If you, like me, are a lover of dogs and a lover of books, then you’ll be head over heels with Dogs In Books: A Celebration of Dog Illustration Through the Ages. From Aesop’s Fables to the Bible to Alice in Wonderland to Oliver Twist and beyond, the slim but mighty volume chronicles the dog’s inextricable presence in our collective history, art, and mythology through contemporary drawings and rare archival illustrations of more than 30 famous dogs culled from the British Library’s collection.

In the introduction, Catherine Britton, Senior Editor at the British Library, reminds us:

The written evidence of the relationship between dogs and humans is almost as old as literature itself. In the eighth century BC Homer wrote in The Odyssey of Odysseus’ return to Ithaca, where only his faithful old dog Argos recognised him. Odysseus had been away, HOmer says, for 7300 days, or twenty years, and Argos was by now old and infirm, but still struggled to greet his master.”

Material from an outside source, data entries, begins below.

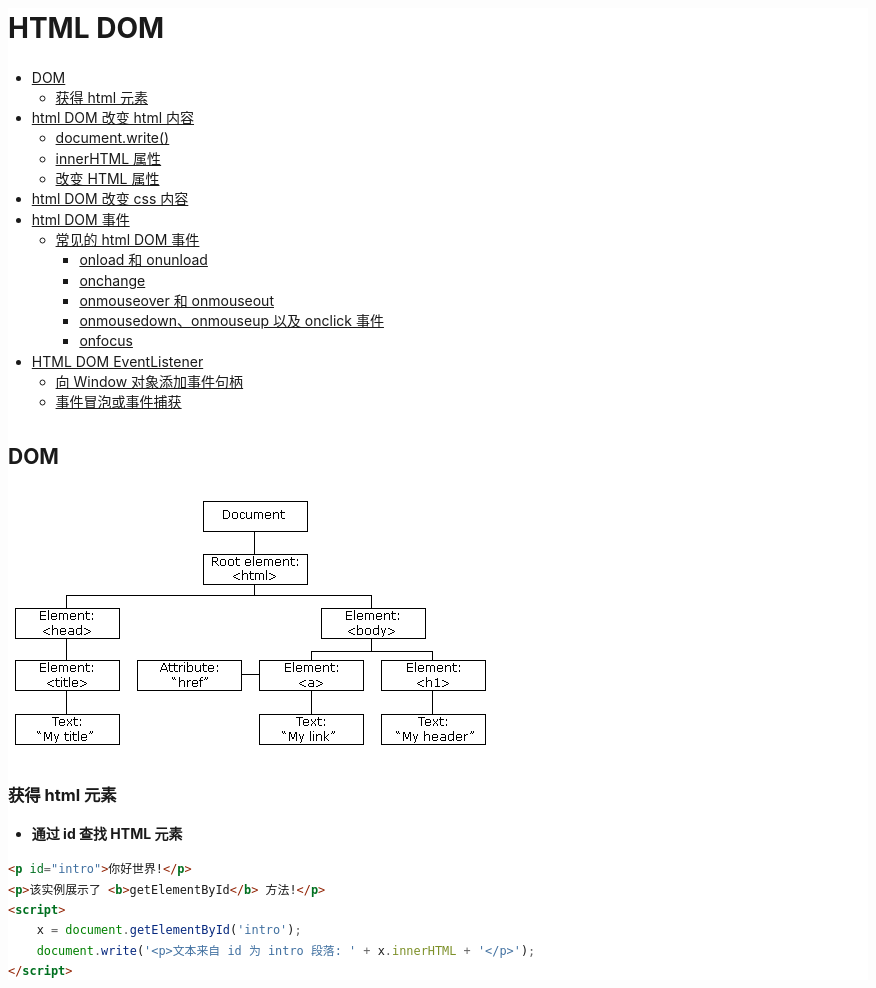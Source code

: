 # HTML DOM

-   [DOM](#dom)
    -   [获得 html 元素](#获得html元素)
-   [html DOM 改变 html 内容](#html-dom改变html内容)
    -   [document.write()](#documentwrite)
    -   [innerHTML 属性](#innerhtml-属性)
    -   [改变 HTML 属性](#改变-html-属性)
-   [html DOM 改变 css 内容](#html-dom改变css内容)
-   [html DOM 事件](#html-dom事件)
    -   [常见的 html DOM 事件](#常见的html-dom事件)
        -   [onload 和 onunload](#onload-和-onunload)
        -   [onchange](#onchange)
        -   [onmouseover 和 onmouseout](#onmouseover-和-onmouseout)
        -   [onmousedown、onmouseup 以及 onclick 事件](#onmousedownonmouseup-以及-onclick-事件)
        -   [onfocus](#onfocus)
-   [HTML DOM EventListener](#html-dom-eventlistener)
    -   [向 Window 对象添加事件句柄](#向-window-对象添加事件句柄)
    -   [事件冒泡或事件捕获](#事件冒泡或事件捕获)

## DOM

![html Dom](./../../image-resources/web/pic_htmltree.gif)

### 获得 html 元素

-   **通过 id 查找 HTML 元素**

```html
<p id="intro">你好世界!</p>
<p>该实例展示了 <b>getElementById</b> 方法!</p>
<script>
    x = document.getElementById('intro');
    document.write('<p>文本来自 id 为 intro 段落: ' + x.innerHTML + '</p>');
</script>
```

Alongside each image is a short essay that contextualizes the dog and its cultural significance, as well as the history of the illustration itself.

Two shepherd and their sheepdog hear of the birth of Jesus. From a fifteenth century Book of Hours, France.

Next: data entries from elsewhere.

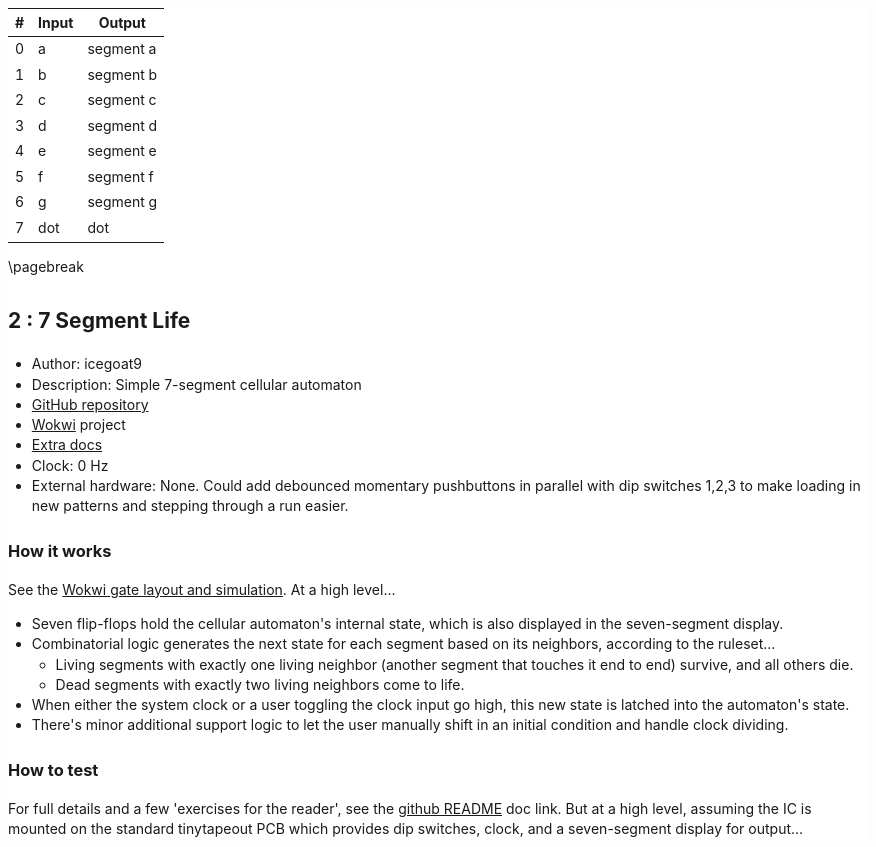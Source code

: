 | # | Input        | Output       |
|---|--------------|--------------|
| 0 | a  | segment a |
| 1 | b  | segment b |
| 2 | c  | segment c |
| 3 | d  | segment d |
| 4 | e  | segment e |
| 5 | f  | segment f |
| 6 | g  | segment g |
| 7 | dot  | dot |

\pagebreak
## 2 : 7 Segment Life



* Author: icegoat9
* Description: Simple 7-segment cellular automaton
* [GitHub repository](https://github.com/icegoat9/tinytapeout03-7seglife)
* [Wokwi](https://wokwi.com/projects/357752736742764545) project
* [Extra docs](https://github.com/icegoat9/tinytapeout03-7seglife/blob/main/README.md)
* Clock: 0 Hz
* External hardware: None. Could add debounced momentary pushbuttons in parallel with dip switches 1,2,3 to make loading in new patterns and stepping through a run easier.

### How it works

See the [Wokwi gate layout and simulation](https://wokwi.com/projects/357752736742764545). At a high level...

* Seven flip-flops hold the cellular automaton's internal state, which is also displayed in the seven-segment display.
* Combinatorial logic generates the next state for each segment based on its neighbors, according to the ruleset...
  * Living segments with exactly one living neighbor (another segment that touches it end to end) survive, and all others die.
  * Dead segments with exactly two living neighbors come to life.
* When either the system clock or a user toggling the clock input go high, this new state is latched into the automaton's state.
* There's minor additional support logic to let the user manually shift in an initial condition and handle clock dividing.


### How to test

For full details and a few 'exercises for the reader', see the [github README](https://github.com/icegoat9/tinytapeout03-7seglife) doc link. But at a high level, assuming the IC is mounted on the standard tinytapeout PCB which provides dip switches, clock, and a seven-segment display for output...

A huntsman keeps his two greyhounds firmly restrained with a leash. From the Luttrell Psalter, circa 1320-40

A donkey, dog, cat and cockerel make their own form of music in order to frighten away robbers from their house. From The Fairy Tales of the Brothers Grimm, translated by Mrs. Edgar Lucas, illustrated by Arthur Rackham. Constable & Co., 1909

The soldier is taken aback by the sight of the supernatural dog standing on the chest of money. From Fairy Tales by Hans Christian Andersen, illustrated by Harry Clarke. G G Harrap & Col, 1916

Bizarre dogs (and their equally odd owners) from the limericks of Edward Lear. From The Book of Nonsense written and illustrated by Edward Lear. Frederick Warne & Col, 1885

Toto looks on with some interest as Dorothy talks to the Cowardly Lion. From The New Wizard of Oz by L. Frank Baum illustrated by W W Denslow. Bobbs-Merrill Co, 1903

The curse of the Baskervilles. From The Hound of the Baskervilles by Arthur Conan Doyle, illustrated by Sidney Paget. Strand magazine, serialized 1901-19102

The cover of The Call of the Wild, illustrated by Philip R Goodwin and Charles Livingston Bull. William Heinemann, 1903

Dinah the Aberdeen terrier barks at 'a palpitating vacuum cleaner.' From Collected Dog Stories by Rudyard Kipling, illustrated by Marguerite Kirmse. Macmillan & Co., 1934

The unmistakable features of Lassie. From Lassie Come-Home by Eric Knight, illustrated by Marguerite Kirmse. J C Winston Co., 1940

Having eaten 'a whole dish of mayonnaise fish,' there are unsurprisingly 'curious pains in my underneath.' From A Dog Day or The Angel in the House by Walter Emanuel, illustrated by Cecil Aldin. William Heinemann, 1902

Mr and Mrs Dearly, surrounded by their dalmatians. From One Hundred and One Dalmatians by Dodie Smith, illustrated by Janet and Anne Grahame-Johnstone. William Heinemann, 1956

'Are You Lonesome Tonight'

Original silkscreen. George Rodrigue, 2009

Equal parts charming and illuminating, Dogs In Books is an absolute treat for those who love literature’s fuzziest heroes.